TASK PROMPT: Below are some entries. Repeat exactly the lines from the one with "M_C' \right) \\" through the one with "Преемник митр. Нектария", and only those.

(Saved data entries)
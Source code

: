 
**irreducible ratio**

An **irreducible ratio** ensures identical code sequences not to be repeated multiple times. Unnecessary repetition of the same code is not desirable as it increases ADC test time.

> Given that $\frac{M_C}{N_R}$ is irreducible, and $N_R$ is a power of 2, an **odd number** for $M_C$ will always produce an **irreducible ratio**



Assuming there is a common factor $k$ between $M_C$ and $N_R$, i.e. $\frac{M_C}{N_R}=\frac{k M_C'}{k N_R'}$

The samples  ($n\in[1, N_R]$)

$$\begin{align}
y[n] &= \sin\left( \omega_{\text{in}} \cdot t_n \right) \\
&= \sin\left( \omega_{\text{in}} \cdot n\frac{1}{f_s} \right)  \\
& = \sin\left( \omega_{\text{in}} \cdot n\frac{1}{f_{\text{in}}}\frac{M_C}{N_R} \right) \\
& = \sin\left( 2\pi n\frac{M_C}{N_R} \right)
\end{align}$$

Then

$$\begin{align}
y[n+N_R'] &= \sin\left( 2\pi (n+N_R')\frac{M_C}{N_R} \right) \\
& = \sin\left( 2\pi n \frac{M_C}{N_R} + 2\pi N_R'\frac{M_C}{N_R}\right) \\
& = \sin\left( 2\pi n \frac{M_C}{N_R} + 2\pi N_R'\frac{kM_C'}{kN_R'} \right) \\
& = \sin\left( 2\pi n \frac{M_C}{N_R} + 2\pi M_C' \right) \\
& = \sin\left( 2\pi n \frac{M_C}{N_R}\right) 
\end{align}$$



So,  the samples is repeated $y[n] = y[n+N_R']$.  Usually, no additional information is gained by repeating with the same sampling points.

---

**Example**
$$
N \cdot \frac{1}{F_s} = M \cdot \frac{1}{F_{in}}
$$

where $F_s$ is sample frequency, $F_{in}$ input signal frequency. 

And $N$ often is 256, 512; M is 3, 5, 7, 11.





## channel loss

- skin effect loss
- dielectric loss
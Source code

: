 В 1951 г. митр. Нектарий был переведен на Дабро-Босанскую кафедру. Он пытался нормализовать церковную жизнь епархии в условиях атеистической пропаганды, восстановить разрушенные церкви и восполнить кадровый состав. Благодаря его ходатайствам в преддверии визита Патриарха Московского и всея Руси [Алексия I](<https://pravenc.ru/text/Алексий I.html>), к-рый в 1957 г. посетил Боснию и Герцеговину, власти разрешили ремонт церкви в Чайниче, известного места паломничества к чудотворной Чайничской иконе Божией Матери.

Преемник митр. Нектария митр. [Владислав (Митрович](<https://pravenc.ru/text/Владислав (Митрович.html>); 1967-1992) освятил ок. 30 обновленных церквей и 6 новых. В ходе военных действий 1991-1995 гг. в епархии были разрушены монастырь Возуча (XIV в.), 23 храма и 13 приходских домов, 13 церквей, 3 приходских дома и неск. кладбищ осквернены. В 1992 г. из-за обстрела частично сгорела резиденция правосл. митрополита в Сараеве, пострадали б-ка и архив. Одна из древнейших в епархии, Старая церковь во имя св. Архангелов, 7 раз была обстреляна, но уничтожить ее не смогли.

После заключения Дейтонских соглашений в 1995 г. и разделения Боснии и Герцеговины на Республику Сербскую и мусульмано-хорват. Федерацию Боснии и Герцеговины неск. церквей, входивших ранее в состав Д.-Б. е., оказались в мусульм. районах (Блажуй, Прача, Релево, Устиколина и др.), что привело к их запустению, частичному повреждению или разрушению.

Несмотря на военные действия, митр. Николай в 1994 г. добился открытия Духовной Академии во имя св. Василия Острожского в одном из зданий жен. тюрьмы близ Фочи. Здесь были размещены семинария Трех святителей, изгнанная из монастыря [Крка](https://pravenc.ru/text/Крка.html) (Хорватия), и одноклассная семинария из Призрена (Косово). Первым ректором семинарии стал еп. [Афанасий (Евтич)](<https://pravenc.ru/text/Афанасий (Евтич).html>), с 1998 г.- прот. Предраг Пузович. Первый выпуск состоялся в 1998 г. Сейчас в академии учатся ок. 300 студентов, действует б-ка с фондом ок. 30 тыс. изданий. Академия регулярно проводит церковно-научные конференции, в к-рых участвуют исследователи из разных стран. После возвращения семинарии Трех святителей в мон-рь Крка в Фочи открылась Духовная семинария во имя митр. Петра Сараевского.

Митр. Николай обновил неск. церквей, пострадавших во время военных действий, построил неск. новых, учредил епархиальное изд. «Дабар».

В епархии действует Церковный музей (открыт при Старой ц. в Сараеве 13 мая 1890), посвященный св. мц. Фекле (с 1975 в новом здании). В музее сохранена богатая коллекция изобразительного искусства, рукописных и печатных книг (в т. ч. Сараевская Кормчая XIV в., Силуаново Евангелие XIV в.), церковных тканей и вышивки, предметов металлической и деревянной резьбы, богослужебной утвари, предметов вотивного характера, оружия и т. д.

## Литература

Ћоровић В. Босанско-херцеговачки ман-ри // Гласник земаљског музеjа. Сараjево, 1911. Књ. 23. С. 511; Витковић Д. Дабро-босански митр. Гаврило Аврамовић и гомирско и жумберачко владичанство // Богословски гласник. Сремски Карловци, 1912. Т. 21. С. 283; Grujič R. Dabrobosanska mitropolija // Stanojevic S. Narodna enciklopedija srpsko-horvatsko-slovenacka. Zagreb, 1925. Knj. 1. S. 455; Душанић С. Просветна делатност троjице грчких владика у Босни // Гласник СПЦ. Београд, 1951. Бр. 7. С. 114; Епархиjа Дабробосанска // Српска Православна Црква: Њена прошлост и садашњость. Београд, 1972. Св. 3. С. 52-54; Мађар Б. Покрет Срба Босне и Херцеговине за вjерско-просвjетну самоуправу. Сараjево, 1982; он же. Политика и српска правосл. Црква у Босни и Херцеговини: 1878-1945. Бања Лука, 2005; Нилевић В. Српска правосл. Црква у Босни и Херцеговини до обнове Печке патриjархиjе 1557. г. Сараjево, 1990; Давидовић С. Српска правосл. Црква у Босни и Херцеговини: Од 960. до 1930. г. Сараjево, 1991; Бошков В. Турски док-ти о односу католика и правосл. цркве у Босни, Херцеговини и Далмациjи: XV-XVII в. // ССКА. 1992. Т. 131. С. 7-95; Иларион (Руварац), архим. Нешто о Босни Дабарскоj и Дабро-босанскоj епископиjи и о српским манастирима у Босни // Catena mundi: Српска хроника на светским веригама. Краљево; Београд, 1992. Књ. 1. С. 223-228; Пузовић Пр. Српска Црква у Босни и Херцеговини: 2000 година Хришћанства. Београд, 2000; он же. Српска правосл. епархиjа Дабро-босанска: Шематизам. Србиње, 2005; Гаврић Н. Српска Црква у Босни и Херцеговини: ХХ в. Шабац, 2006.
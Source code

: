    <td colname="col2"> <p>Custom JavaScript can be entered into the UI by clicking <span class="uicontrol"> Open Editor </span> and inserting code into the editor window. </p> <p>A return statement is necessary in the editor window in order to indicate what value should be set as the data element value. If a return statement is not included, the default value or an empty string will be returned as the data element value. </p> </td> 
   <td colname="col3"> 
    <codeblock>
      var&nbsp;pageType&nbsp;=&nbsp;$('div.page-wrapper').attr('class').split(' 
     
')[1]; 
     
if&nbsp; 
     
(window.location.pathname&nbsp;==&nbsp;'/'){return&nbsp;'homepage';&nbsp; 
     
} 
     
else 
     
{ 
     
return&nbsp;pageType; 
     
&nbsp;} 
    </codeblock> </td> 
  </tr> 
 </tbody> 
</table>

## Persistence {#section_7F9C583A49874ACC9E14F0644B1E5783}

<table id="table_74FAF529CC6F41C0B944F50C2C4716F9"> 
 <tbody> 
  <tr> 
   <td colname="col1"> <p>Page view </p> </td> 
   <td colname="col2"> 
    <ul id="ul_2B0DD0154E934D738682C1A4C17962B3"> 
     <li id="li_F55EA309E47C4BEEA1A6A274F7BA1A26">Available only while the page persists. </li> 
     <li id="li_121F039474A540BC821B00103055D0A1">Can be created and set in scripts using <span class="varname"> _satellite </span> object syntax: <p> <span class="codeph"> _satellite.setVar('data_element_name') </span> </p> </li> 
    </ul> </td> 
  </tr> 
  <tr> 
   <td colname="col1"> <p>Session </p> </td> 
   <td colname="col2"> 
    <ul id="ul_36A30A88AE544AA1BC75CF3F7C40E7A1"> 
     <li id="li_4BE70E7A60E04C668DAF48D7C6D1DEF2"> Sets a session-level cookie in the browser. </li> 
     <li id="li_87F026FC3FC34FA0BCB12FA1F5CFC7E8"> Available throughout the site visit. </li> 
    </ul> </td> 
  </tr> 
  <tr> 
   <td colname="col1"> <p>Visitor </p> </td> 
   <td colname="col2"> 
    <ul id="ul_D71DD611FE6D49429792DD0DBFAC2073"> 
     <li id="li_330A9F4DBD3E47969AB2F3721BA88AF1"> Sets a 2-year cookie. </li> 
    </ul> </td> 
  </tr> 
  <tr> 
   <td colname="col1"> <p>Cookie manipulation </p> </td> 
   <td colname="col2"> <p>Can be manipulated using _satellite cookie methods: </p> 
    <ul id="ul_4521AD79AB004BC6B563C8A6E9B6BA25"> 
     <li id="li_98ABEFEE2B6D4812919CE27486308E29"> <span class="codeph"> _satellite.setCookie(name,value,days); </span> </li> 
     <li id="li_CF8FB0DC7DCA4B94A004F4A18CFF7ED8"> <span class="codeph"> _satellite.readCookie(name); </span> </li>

SOLUTION TO THIS TASK:
& = \sin\left( 2\pi n \frac{M_C}{N_R} + 2\pi M_C' \right) \\
& = \sin\left( 2\pi n \frac{M_C}{N_R}\right) 
\end{align}$$



So,  the samples is repeated $y[n] = y[n+N_R']$.  Usually, no additional information is gained by repeating with the same sampling points.

---

**Example**
$$
N \cdot \frac{1}{F_s} = M \cdot \frac{1}{F_{in}}
$$

where $F_s$ is sample frequency, $F_{in}$ input signal frequency. 

And $N$ often is 256, 512; M is 3, 5, 7, 11.





## channel loss

- skin effect loss
- dielectric loss
Source code

: В 1951 г. митр. Нектарий был переведен на Дабро-Босанскую кафедру. Он пытался нормализовать церковную жизнь епархии в условиях атеистической пропаганды, восстановить разрушенные церкви и восполнить кадровый состав. Благодаря его ходатайствам в преддверии визита Патриарха Московского и всея Руси [Алексия I](<https://pravenc.ru/text/Алексий I.html>), к-рый в 1957 г. посетил Боснию и Герцеговину, власти разрешили ремонт церкви в Чайниче, известного места паломничества к чудотворной Чайничской иконе Божией Матери.

Преемник митр. Нектария митр. [Владислав (Митрович](<https://pravenc.ru/text/Владислав (Митрович.html>); 1967-1992) освятил ок. 30 обновленных церквей и 6 новых. В ходе военных действий 1991-1995 гг. в епархии были разрушены монастырь Возуча (XIV в.), 23 храма и 13 приходских домов, 13 церквей, 3 приходских дома и неск. кладбищ осквернены. В 1992 г. из-за обстрела частично сгорела резиденция правосл. митрополита в Сараеве, пострадали б-ка и архив. Одна из древнейших в епархии, Старая церковь во имя св. Архангелов, 7 раз была обстреляна, но уничтожить ее не смогли.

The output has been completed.